SUPPLIED RECORDS –
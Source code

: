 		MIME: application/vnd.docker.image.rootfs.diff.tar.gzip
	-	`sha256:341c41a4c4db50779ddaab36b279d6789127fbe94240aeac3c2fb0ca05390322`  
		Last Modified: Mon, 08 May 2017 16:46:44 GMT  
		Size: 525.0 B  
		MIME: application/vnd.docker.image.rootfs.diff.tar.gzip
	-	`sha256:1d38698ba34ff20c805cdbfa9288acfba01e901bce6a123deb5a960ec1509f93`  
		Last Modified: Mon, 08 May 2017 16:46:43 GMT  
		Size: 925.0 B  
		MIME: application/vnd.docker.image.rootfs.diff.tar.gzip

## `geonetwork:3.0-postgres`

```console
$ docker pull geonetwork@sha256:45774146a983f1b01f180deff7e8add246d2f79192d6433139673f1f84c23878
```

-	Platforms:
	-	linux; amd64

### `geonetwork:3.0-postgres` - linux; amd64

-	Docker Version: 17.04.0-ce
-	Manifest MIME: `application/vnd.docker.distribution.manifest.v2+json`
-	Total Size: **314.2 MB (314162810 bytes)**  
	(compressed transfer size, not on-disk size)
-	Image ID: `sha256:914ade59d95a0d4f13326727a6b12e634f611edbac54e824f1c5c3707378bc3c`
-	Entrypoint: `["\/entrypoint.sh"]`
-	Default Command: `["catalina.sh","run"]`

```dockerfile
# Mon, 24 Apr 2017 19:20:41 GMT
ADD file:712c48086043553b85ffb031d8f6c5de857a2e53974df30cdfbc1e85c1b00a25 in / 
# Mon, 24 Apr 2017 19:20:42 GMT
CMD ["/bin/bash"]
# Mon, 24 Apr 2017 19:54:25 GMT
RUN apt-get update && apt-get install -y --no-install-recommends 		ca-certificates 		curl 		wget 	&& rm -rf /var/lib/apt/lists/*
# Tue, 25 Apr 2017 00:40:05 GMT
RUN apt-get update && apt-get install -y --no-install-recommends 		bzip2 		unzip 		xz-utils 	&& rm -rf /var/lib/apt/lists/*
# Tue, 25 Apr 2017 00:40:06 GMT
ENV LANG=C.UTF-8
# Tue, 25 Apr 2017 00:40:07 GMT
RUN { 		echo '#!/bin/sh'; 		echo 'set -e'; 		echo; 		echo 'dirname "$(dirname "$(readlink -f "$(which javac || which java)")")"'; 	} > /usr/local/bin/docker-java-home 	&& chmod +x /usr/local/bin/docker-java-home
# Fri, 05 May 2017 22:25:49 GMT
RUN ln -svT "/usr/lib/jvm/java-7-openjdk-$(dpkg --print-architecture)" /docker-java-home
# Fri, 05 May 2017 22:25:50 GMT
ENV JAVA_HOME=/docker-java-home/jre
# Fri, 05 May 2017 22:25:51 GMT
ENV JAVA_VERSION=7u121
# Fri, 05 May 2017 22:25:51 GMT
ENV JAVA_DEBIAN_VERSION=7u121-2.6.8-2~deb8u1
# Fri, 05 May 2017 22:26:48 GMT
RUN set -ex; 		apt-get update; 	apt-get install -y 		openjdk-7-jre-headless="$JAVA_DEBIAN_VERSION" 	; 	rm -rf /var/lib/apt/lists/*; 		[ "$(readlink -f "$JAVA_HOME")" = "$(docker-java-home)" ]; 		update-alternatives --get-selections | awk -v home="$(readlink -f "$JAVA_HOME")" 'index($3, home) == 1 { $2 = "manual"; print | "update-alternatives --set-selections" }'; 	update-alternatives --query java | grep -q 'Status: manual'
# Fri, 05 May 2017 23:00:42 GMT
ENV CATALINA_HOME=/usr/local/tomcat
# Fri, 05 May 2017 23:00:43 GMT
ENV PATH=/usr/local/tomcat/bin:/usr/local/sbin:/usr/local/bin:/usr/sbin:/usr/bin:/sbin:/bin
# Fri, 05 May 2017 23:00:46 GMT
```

PROBLEM TO WORK ON –
Give an exact transcription of the data shown above.

SOLUTION TO THIS EXERCISE –
Source code

: 		MIME: application/vnd.docker.image.rootfs.diff.tar.gzip
	-	`sha256:341c41a4c4db50779ddaab36b279d6789127fbe94240aeac3c2fb0ca05390322`  
		Last Modified: Mon, 08 May 2017 16:46:44 GMT  
		Size: 525.0 B  
		MIME: application/vnd.docker.image.rootfs.diff.tar.gzip
	-	`sha256:1d38698ba34ff20c805cdbfa9288acfba01e901bce6a123deb5a960ec1509f93`  
		Last Modified: Mon, 08 May 2017 16:46:43 GMT  
		Size: 925.0 B  
		MIME: application/vnd.docker.image.rootfs.diff.tar.gzip

## `geonetwork:3.0-postgres`

```console
$ docker pull geonetwork@sha256:45774146a983f1b01f180deff7e8add246d2f79192d6433139673f1f84c23878
```

-	Platforms:
	-	linux; amd64

### `geonetwork:3.0-postgres` - linux; amd64

-	Docker Version: 17.04.0-ce
-	Manifest MIME: `application/vnd.docker.distribution.manifest.v2+json`
-	Total Size: **314.2 MB (314162810 bytes)**  
	(compressed transfer size, not on-disk size)
-	Image ID: `sha256:914ade59d95a0d4f13326727a6b12e634f611edbac54e824f1c5c3707378bc3c`
-	Entrypoint: `["\/entrypoint.sh"]`
-	Default Command: `["catalina.sh","run"]`

```dockerfile
# Mon, 24 Apr 2017 19:20:41 GMT
ADD file:712c48086043553b85ffb031d8f6c5de857a2e53974df30cdfbc1e85c1b00a25 in / 
# Mon, 24 Apr 2017 19:20:42 GMT
CMD ["/bin/bash"]
# Mon, 24 Apr 2017 19:54:25 GMT
RUN apt-get update && apt-get install -y --no-install-recommends 		ca-certificates 		curl 		wget 	&& rm -rf /var/lib/apt/lists/*
# Tue, 25 Apr 2017 00:40:05 GMT
RUN apt-get update && apt-get install -y --no-install-recommends 		bzip2 		unzip 		xz-utils 	&& rm -rf /var/lib/apt/lists/*
# Tue, 25 Apr 2017 00:40:06 GMT
ENV LANG=C.UTF-8
# Tue, 25 Apr 2017 00:40:07 GMT
RUN { 		echo '#!/bin/sh'; 		echo 'set -e'; 		echo; 		echo 'dirname "$(dirname "$(readlink -f "$(which javac || which java)")")"'; 	} > /usr/local/bin/docker-java-home 	&& chmod +x /usr/local/bin/docker-java-home
# Fri, 05 May 2017 22:25:49 GMT
RUN ln -svT "/usr/lib/jvm/java-7-openjdk-$(dpkg --print-architecture)" /docker-java-home
# Fri, 05 May 2017 22:25:50 GMT
ENV JAVA_HOME=/docker-java-home/jre
# Fri, 05 May 2017 22:25:51 GMT
ENV JAVA_VERSION=7u121
# Fri, 05 May 2017 22:25:51 GMT
ENV JAVA_DEBIAN_VERSION=7u121-2.6.8-2~deb8u1
# Fri, 05 May 2017 22:26:48 GMT
RUN set -ex; 		apt-get update; 	apt-get install -y 		openjdk-7-jre-headless="$JAVA_DEBIAN_VERSION" 	; 	rm -rf /var/lib/apt/lists/*; 		[ "$(readlink -f "$JAVA_HOME")" = "$(docker-java-home)" ]; 		update-alternatives --get-selections | awk -v home="$(readlink -f "$JAVA_HOME")" 'index($3, home) == 1 { $2 = "manual"; print | "update-alternatives --set-selections" }'; 	update-alternatives --query java | grep -q 'Status: manual'
# Fri, 05 May 2017 23:00:42 GMT
ENV CATALINA_HOME=/usr/local/tomcat
# Fri, 05 May 2017 23:00:43 GMT
ENV PATH=/usr/local/tomcat/bin:/usr/local/sbin:/usr/local/bin:/usr/sbin:/usr/bin:/sbin:/bin
# Fri, 05 May 2017 23:00:46 GMT
```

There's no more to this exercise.